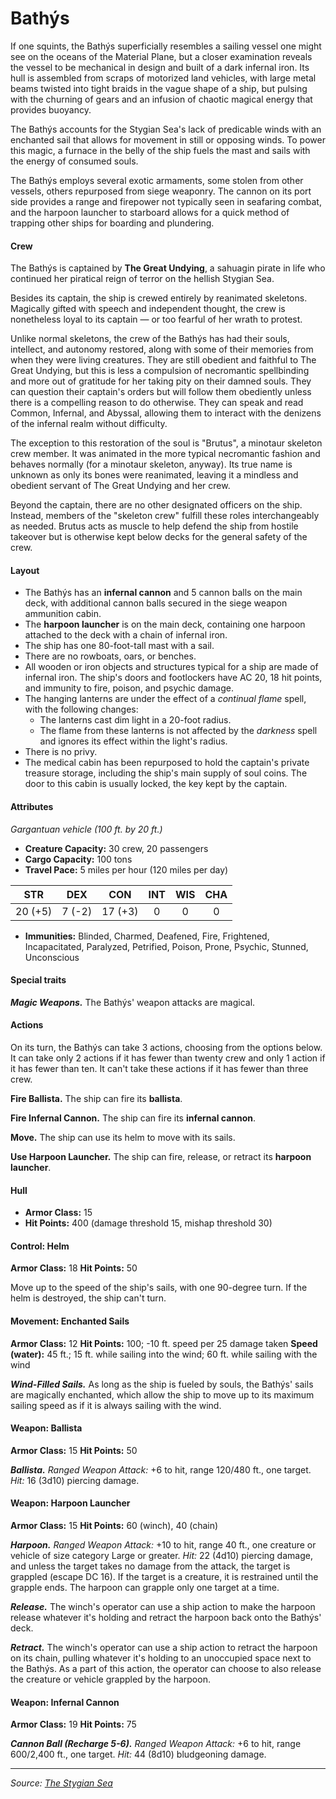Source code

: # Bathýs

If one squints, the Bathýs superficially resembles a sailing vessel one might see on the oceans of the Material Plane, but a closer examination reveals the vessel to be mechanical in design and built of a dark infernal iron. Its hull is assembled from scraps of motorized land vehicles, with large metal beams twisted into tight braids in the vague shape of a ship, but pulsing with the churning of gears and an infusion of chaotic magical energy that provides buoyancy.

The Bathýs accounts for the Stygian Sea's lack of predicable winds with an enchanted sail that allows for movement in still or opposing winds. To power this magic, a furnace in the belly of the ship fuels the mast and sails with the energy of consumed souls.

The Bathýs employs several exotic armaments, some stolen from other vessels, others repurposed from siege weaponry. The cannon on its port side provides a range and firepower not typically seen in seafaring combat, and the harpoon launcher to starboard allows for a quick method of trapping other ships for boarding and plundering.

#### Crew

The Bathýs is captained by **The Great Undying**, a sahuagin pirate in life who continued her piratical reign of terror on the hellish Stygian Sea.

Besides its captain, the ship is crewed entirely by reanimated skeletons. Magically gifted with speech and independent thought, the crew is nonetheless loyal to its captain — or too fearful of her wrath to protest.

Unlike normal skeletons, the crew of the Bathýs has had their souls, intellect, and autonomy restored, along with some of their memories from when they were living creatures. They are still obedient and faithful to The Great Undying, but this is less a compulsion of necromantic spellbinding and more out of gratitude for her taking pity on their damned souls. They can question their captain's orders but will follow them obediently unless there is a compelling reason to do otherwise. They can speak and read Common, Infernal, and Abyssal, allowing them to interact with the denizens of the infernal realm without difficulty.

The exception to this restoration of the soul is "Brutus", a minotaur skeleton crew member. It was animated in the more typical necromantic fashion and behaves normally (for a minotaur skeleton, anyway). Its true name is unknown as only its bones were reanimated, leaving it a mindless and obedient servant of The Great Undying and her crew.

Beyond the captain, there are no other designated officers on the ship. Instead, members of the "skeleton crew" fulfill these roles interchangeably as needed. Brutus acts as muscle to help defend the ship from hostile takeover but is otherwise kept below decks for the general safety of the crew.

#### Layout

- The Bathýs has an **infernal cannon** and 5 cannon balls on the main deck, with additional cannon balls secured in the siege weapon ammunition cabin.
- The **harpoon launcher** is on the main deck, containing one harpoon attached to the deck with a chain of infernal iron.
- The ship has one 80-foot-tall mast with a sail.
- There are no rowboats, oars, or benches.
- All wooden or iron objects and structures typical for a ship are made of infernal iron. The ship's doors and footlockers have AC 20, 18 hit points, and immunity to fire, poison, and psychic damage.
- The hanging lanterns are under the effect of a _continual flame_ spell, with the following changes:
  - The lanterns cast dim light in a 20-foot radius.
  - The flame from these lanterns is not affected by the _darkness_ spell and ignores its effect within the light's radius.
- There is no privy.
- The medical cabin has been repurposed to hold the captain's private treasure storage, including the ship's main supply of soul coins. The door to this cabin is usually locked, the key kept by the captain.

#### Attributes

_Gargantuan vehicle (100 ft. by 20 ft.)_

- **Creature Capacity:** 30 crew, 20 passengers
- **Cargo Capacity:** 100 tons
- **Travel Pace:** 5 miles per hour (120 miles per day)

|  STR  |  DEX  |  CON  |  INT  |  WIS  |  CHA  |
|:-----:|:-----:|:-----:|:-----:|:-----:|:-----:|
|20 (+5)|7 (-2)|17 (+3)|0|0|0|

- **Immunities:** Blinded, Charmed, Deafened, Fire, Frightened, Incapacitated, Paralyzed, Petrified, Poison, Prone, Psychic, Stunned, Unconscious

#### Special traits

_**Magic Weapons.**_ The Bathýs' weapon attacks are magical.

#### Actions

On its turn, the Bathýs can take 3 actions, choosing from the options below. It can take only 2 actions if it has fewer than twenty crew and only 1 action if it has fewer than ten. It can't take these actions if it has fewer than three crew.

**Fire Ballista.** The ship can fire its **ballista**.

**Fire Infernal Cannon.** The ship can fire its **infernal cannon**.

**Move.** The ship can use its helm to move with its sails.

**Use Harpoon Launcher.** The ship can fire, release, or retract its **harpoon launcher**.

#### Hull

- **Armor Class:** 15
- **Hit Points:** 400 (damage threshold 15, mishap threshold 30)

#### Control: Helm

**Armor Class:** 18
**Hit Points:** 50

Move up to the speed of the ship's sails, with one 90-degree turn. If the helm is destroyed, the ship can't turn.

#### Movement: Enchanted Sails

**Armor Class:** 12
**Hit Points:** 100; -10 ft. speed per 25 damage taken
**Speed (water):** 45 ft.; 15 ft. while sailing into the wind; 60 ft. while sailing with the wind

_**Wind-Filled Sails.**_ As long as the ship is fueled by souls, the Bathýs' sails are magically enchanted, which allow the ship to move up to its maximum sailing speed as if it is always sailing with the wind.

#### Weapon: Ballista

**Armor Class:** 15
**Hit Points:** 50

_**Ballista.**_ _Ranged Weapon Attack:_ +6 to hit, range 120/480 ft., one target. _Hit:_ 16 (3d10) piercing damage.

#### Weapon: Harpoon Launcher

**Armor Class:** 15
**Hit Points:** 60 (winch), 40 (chain)

_**Harpoon.** Ranged Weapon Attack:_ +10 to hit, range 40 ft., one creature or vehicle of size category Large or greater. _Hit:_ 22 (4d10) piercing damage, and unless the target takes no damage from the attack, the target is grappled (escape DC 16). If the target is a creature, it is restrained until the grapple ends. The harpoon can grapple only one target at a time.

_**Release.**_ The winch's operator can use a ship action to make the harpoon release whatever it's holding and retract the harpoon back onto the Bathýs' deck.

_**Retract.**_ The winch's operator can use a ship action to retract the harpoon on its chain, pulling whatever it's holding to an unoccupied space next to the Bathýs. As a part of this action, the operator can choose to also release the creature or vehicle grappled by the harpoon.

#### Weapon: Infernal Cannon

**Armor Class:** 19
**Hit Points:** 75

_**Cannon Ball (Recharge 5-6).** Ranged Weapon Attack:_ +6 to hit, range 600/2,400 ft., one target. _Hit:_ 44 (8d10) bludgeoning damage.

---

_Source: [The Stygian Sea](https://github.com/mpanighetti/dnd5e-stygian-sea)_
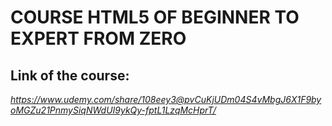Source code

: # COURSE HTML5 OF BEGINNER TO EXPERT FROM ZERO

## Link of the course:

*<a href="https://www.udemy.com/share/108eey3@pvCuKjUDm04S4vMbgJ6X1F9byoMGZu21PnmySiqNWdUI9ykQy-fptL1LzqMcHprT/">https://www.udemy.com/share/108eey3@pvCuKjUDm04S4vMbgJ6X1F9byoMGZu21PnmySiqNWdUI9ykQy-fptL1LzqMcHprT/</a>*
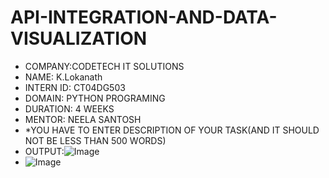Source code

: # API-INTEGRATION-AND-DATA-VISUALIZATION
* COMPANY:CODETECH IT SOLUTIONS
* NAME: K.Lokanath
* INTERN ID: CT04DG503
* DOMAIN: PYTHON PROGRAMING
* DURATION: 4 WEEKS
* MENTOR: NEELA SANTOSH
* *YOU HAVE TO ENTER DESCRIPTION OF YOUR TASK(AND IT SHOULD NOT BE LESS THAN 500 WORDS)
* OUTPUT:![Image](https://github.com/user-attachments/assets/177b57d9-1ec8-4975-b96a-6192ca5b34b9)
* ![Image](https://github.com/user-attachments/assets/0f3f3252-8379-4aa7-b8ae-86b2dd5e7e06)
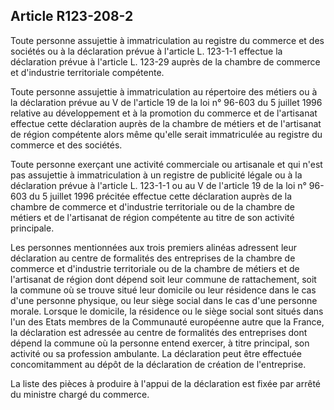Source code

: Article R123-208-2
----
Toute personne assujettie à immatriculation au registre du commerce et des
sociétés ou à la déclaration prévue à l'article L. 123-1-1 effectue la
déclaration prévue à l'article L. 123-29 auprès de la chambre de commerce et
d'industrie territoriale compétente.

Toute personne assujettie à immatriculation au répertoire des métiers ou à la
déclaration prévue au V de l'article 19 de la loi n° 96-603 du 5 juillet 1996
relative au développement et à la promotion du commerce et de l'artisanat
effectue cette déclaration auprès de la chambre de métiers et de l'artisanat de
région compétente alors même qu'elle serait immatriculée au registre du commerce
et des sociétés.

Toute personne exerçant une activité commerciale ou artisanale et qui n'est pas
assujettie à immatriculation à un registre de publicité légale ou à la
déclaration prévue à l'article L. 123-1-1 ou au V de l'article 19 de la loi n°
96-603 du 5 juillet 1996 précitée effectue cette déclaration auprès de la
chambre de commerce et d'industrie territoriale ou de la chambre de métiers et
de l'artisanat de région compétente au titre de son activité principale.

Les personnes mentionnées aux trois premiers alinéas adressent leur déclaration
au centre de formalités des entreprises de la chambre de commerce et d'industrie
territoriale ou de la chambre de métiers et de l'artisanat de région dont dépend
soit leur commune de rattachement, soit la commune où se trouve situé leur
domicile ou leur résidence dans le cas d'une personne physique, ou leur siège
social dans le cas d'une personne morale. Lorsque le domicile, la résidence ou
le siège social sont situés dans l'un des Etats membres de la Communauté
européenne autre que la France, la déclaration est adressée au centre de
formalités des entreprises dont dépend la commune où la personne entend exercer,
à titre principal, son activité ou sa profession ambulante. La déclaration peut
être effectuée concomitamment au dépôt de la déclaration de création de
l'entreprise.

La liste des pièces à produire à l'appui de la déclaration est fixée par arrêté
du ministre chargé du commerce.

::::

• _What is being asked_:
The lines above that include "compétente" should each be listed.

• _Worked solution_:
d'industrie territoriale compétente.
région compétente alors même qu'elle serait immatriculée au registre du commerce
de l'artisanat de région compétente au titre de son activité principale.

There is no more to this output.